Nothing but the lines from the one containing "## Build your app" through the one containing "4. Vercel deploys", both included, should be given again, each exactly as written below.

-- GIVEN DATA follows --

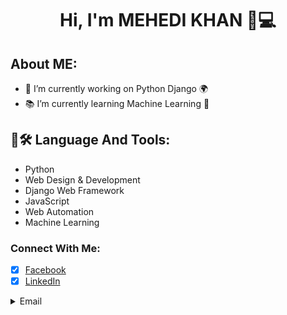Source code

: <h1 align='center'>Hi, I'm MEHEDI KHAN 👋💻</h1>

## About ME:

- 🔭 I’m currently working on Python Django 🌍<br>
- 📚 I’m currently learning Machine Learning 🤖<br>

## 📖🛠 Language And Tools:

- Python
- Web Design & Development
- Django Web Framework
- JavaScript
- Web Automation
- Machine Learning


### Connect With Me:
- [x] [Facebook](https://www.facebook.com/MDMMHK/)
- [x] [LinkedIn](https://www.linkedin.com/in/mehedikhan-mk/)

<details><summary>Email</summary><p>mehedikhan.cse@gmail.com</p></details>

-- GIVEN DATA concluded --
-- GIVEN DATA follows --

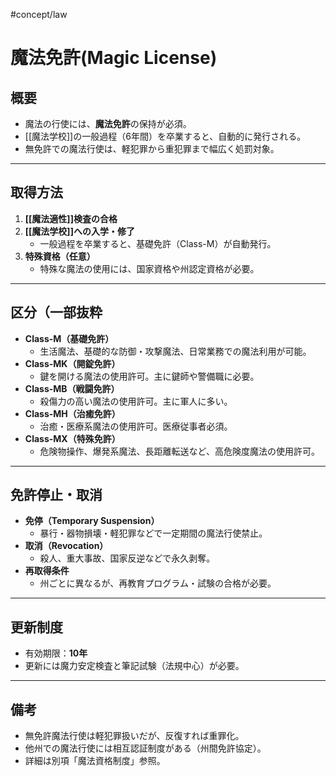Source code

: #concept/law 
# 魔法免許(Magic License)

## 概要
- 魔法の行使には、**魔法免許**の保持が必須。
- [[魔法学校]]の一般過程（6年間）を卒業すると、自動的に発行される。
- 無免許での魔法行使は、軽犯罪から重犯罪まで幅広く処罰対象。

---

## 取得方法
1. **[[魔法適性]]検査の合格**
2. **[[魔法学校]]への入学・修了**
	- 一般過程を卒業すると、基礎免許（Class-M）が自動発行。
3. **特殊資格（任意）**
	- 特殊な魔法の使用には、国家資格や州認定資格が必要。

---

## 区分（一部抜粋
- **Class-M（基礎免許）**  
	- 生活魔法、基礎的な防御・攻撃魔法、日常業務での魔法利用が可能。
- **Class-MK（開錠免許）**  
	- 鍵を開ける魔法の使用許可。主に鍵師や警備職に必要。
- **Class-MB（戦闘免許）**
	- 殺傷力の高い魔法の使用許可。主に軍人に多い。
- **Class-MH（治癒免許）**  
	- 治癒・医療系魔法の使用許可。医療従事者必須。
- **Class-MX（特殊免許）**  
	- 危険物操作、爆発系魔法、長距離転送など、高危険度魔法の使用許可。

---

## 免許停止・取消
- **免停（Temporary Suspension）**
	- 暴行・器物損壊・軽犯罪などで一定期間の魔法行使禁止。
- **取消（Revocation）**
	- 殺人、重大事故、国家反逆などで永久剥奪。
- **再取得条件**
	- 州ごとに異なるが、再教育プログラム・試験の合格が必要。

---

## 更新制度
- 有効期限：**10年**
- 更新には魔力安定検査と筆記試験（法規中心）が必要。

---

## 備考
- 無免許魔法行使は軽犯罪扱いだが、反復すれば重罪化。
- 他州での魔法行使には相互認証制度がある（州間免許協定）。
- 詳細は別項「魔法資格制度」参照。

-- GIVEN DATA concluded --
-- GIVEN DATA follows --

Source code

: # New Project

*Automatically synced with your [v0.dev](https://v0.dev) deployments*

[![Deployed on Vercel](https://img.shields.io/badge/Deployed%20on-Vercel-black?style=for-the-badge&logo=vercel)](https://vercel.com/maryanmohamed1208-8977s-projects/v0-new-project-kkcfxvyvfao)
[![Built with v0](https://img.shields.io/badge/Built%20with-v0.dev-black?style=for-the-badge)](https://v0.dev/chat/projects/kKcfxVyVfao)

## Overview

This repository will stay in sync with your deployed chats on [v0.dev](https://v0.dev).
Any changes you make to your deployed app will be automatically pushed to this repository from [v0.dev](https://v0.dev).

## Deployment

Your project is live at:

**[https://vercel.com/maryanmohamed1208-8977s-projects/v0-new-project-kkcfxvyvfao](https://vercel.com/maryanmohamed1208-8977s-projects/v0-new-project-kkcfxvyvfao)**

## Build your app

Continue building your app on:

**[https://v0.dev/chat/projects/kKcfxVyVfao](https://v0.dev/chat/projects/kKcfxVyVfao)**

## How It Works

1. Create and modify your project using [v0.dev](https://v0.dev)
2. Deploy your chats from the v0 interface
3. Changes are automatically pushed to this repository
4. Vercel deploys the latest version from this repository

-- GIVEN DATA concluded --

ANSWER FOR THE TASK:
## Build your app

Continue building your app on:

**[https://v0.dev/chat/projects/kKcfxVyVfao](https://v0.dev/chat/projects/kKcfxVyVfao)**

## How It Works

1. Create and modify your project using [v0.dev](https://v0.dev)
2. Deploy your chats from the v0 interface
3. Changes are automatically pushed to this repository
4. Vercel deploys the latest version from this repository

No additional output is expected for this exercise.